EXERCISE: What lines of the data below hold the string "applications"? Copy each one out.

Stored items:
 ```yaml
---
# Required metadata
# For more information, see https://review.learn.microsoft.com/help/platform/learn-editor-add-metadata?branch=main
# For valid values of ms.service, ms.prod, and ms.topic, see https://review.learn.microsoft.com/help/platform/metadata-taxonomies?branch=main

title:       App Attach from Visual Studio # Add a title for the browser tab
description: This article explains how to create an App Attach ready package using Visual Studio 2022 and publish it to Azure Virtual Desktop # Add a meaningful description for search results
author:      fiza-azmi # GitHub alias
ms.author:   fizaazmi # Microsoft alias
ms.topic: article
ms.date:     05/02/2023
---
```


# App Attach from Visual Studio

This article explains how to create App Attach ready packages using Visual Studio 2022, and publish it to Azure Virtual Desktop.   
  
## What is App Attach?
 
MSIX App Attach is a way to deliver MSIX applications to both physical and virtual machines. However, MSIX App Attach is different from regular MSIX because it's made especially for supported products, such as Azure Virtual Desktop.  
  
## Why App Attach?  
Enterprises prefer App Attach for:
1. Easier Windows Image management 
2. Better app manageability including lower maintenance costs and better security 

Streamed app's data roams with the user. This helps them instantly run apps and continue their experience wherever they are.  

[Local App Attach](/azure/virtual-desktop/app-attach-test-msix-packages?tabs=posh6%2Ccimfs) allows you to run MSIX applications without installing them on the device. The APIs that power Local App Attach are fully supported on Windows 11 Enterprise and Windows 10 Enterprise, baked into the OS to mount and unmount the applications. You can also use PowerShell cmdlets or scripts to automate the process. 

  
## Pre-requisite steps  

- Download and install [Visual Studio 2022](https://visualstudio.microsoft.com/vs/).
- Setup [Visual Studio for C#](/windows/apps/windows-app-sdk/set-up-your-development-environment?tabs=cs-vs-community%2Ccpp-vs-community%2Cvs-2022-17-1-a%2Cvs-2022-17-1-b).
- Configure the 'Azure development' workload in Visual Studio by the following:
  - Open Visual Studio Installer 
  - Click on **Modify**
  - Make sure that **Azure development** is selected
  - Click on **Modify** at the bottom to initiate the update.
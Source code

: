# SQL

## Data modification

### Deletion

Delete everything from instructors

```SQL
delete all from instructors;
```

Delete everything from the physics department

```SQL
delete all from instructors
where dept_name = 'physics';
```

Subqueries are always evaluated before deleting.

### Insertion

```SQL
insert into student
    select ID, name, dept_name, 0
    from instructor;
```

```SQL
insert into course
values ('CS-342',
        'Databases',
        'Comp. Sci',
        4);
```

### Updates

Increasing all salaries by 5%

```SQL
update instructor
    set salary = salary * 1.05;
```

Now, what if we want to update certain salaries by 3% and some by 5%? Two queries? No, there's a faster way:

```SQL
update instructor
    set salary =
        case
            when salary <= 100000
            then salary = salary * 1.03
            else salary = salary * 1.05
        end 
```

SOLUTION FOR THIS TASK:
MSIX App Attach is a way to deliver MSIX applications to both physical and virtual machines. However, MSIX App Attach is different from regular MSIX because it's made especially for supported products, such as Azure Virtual Desktop.  
[Local App Attach](/azure/virtual-desktop/app-attach-test-msix-packages?tabs=posh6%2Ccimfs) allows you to run MSIX applications without installing them on the device. The APIs that power Local App Attach are fully supported on Windows 11 Enterprise and Windows 10 Enterprise, baked into the OS to mount and unmount the applications. You can also use PowerShell cmdlets or scripts to automate the process. 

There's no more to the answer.